─── Exercise inputs ───

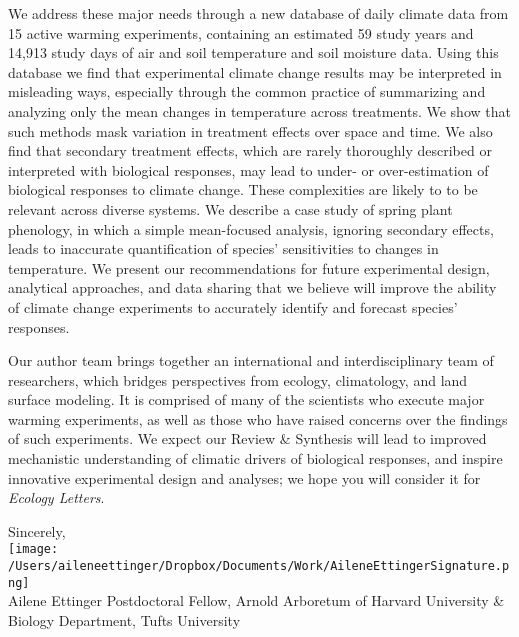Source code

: \documentclass[11pt,a4paper]{letter}
\begin{document}
\begin{letter}{}
We address these major needs through a new database of daily climate data from 15 active warming experiments, containing an estimated 59 study years and 14,913 study days of air and soil temperature and soil moisture data.  Using this database we find that experimental climate change results may be interpreted in misleading ways, especially through the common practice of summarizing and analyzing only the mean changes in temperature across treatments.  We show that such methods mask variation in treatment effects over space and time. We also find that secondary treatment effects, which are rarely thoroughly described or interpreted with biological responses, may lead to under- or over-estimation of biological responses to climate change. These complexities are likely to to be relevant across diverse systems. We describe a case study of spring plant phenology, in which a simple mean-focused analysis, ignoring secondary effects, leads to inaccurate quantification of species' sensitivities to changes in temperature. We present our recommendations for future experimental design, analytical approaches, and data sharing that we believe will improve the ability of climate change experiments to accurately identify and forecast species' responses.

Our author team brings together an international and interdisciplinary team of researchers, which bridges perspectives from ecology, climatology, and land surface modeling. It is comprised of many of the scientists who execute major warming experiments, as well as those who have raised concerns over the findings of such experiments.  We expect our Review \& Synthesis will lead to improved mechanistic understanding of climatic drivers of biological responses, and inspire innovative experimental design and analyses; we hope you will consider it for \emph{Ecology Letters}.

Sincerely,\\

\texttt{[image: /Users/aileneettinger/Dropbox/Documents/Work/AileneEttingerSignature.png]} \\
Ailene Ettinger
Postdoctoral Fellow, Arnold Arboretum of Harvard University \& Biology Department, Tufts University


\end{letter}
\end{document}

───

▶ How to complete this task:
Print the data above exactly, minus pictures.

▶ Solution to the exercise:
Source code

: \documentclass[11pt,a4paper]{letter}
\begin{document}
\begin{letter}{}
We address these major needs through a new database of daily climate data from 15 active warming experiments, containing an estimated 59 study years and 14,913 study days of air and soil temperature and soil moisture data.  Using this database we find that experimental climate change results may be interpreted in misleading ways, especially through the common practice of summarizing and analyzing only the mean changes in temperature across treatments.  We show that such methods mask variation in treatment effects over space and time. We also find that secondary treatment effects, which are rarely thoroughly described or interpreted with biological responses, may lead to under- or over-estimation of biological responses to climate change. These complexities are likely to to be relevant across diverse systems. We describe a case study of spring plant phenology, in which a simple mean-focused analysis, ignoring secondary effects, leads to inaccurate quantification of species' sensitivities to changes in temperature. We present our recommendations for future experimental design, analytical approaches, and data sharing that we believe will improve the ability of climate change experiments to accurately identify and forecast species' responses.

Our author team brings together an international and interdisciplinary team of researchers, which bridges perspectives from ecology, climatology, and land surface modeling. It is comprised of many of the scientists who execute major warming experiments, as well as those who have raised concerns over the findings of such experiments.  We expect our Review \& Synthesis will lead to improved mechanistic understanding of climatic drivers of biological responses, and inspire innovative experimental design and analyses; we hope you will consider it for \emph{Ecology Letters}.

Sincerely,\\

\texttt{[image: /Users/aileneettinger/Dropbox/Documents/Work/AileneEttingerSignature.png]} \\
Ailene Ettinger
Postdoctoral Fellow, Arnold Arboretum of Harvard University \& Biology Department, Tufts University


\end{letter}
\end{document}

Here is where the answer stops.